= Beginning of Section =

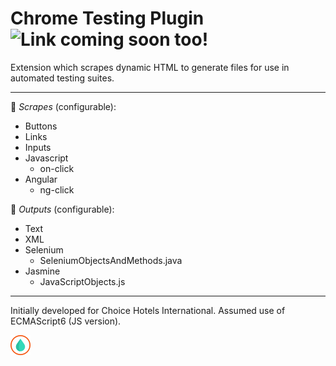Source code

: # Chrome Testing Plugin</b> ![](https://img.shields.io/badge/Chrome_Store-Coming_Soon!-yellow.svg "Link coming soon too!")

Extension which scrapes dynamic HTML to generate files for use in automated testing suites.

---

:mag_right:
_Scrapes_ (configurable):
 * Buttons
 * Links
 * Inputs
 * Javascript
   * on-click
 * Angular
   * ng-click


:page_facing_up:
_Outputs_ (configurable):
 * Text
 * XML
 * Selenium
   * SeleniumObjectsAndMethods.java
 * Jasmine
   * JavaScriptObjects.js
   
---

Initially developed for Choice Hotels International.
Assumed use of ECMAScript6 (JS version).

![](https://github.com/NAUTeamWATER/ChromeTestingPlugin/blob/32978ff68c7cbd73d661db47d9f89f7b3d266978/icon.png "Created by Team WATER")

= End of Section =

_ASSIGNMENT_: Set down the data above verbatim, omitting every image.

_RESPONSE AREA_:
Source code

: # Chrome Testing Plugin</b> ![](https://img.shields.io/badge/Chrome_Store-Coming_Soon!-yellow.svg "Link coming soon too!")

Extension which scrapes dynamic HTML to generate files for use in automated testing suites.

---

:mag_right:
_Scrapes_ (configurable):
 * Buttons
 * Links
 * Inputs
 * Javascript
   * on-click
 * Angular
   * ng-click


:page_facing_up:
_Outputs_ (configurable):
 * Text
 * XML
 * Selenium
   * SeleniumObjectsAndMethods.java
 * Jasmine
   * JavaScriptObjects.js
   
---

Initially developed for Choice Hotels International.
Assumed use of ECMAScript6 (JS version).

![](https://github.com/NAUTeamWATER/ChromeTestingPlugin/blob/32978ff68c7cbd73d661db47d9f89f7b3d266978/icon.png "Created by Team WATER")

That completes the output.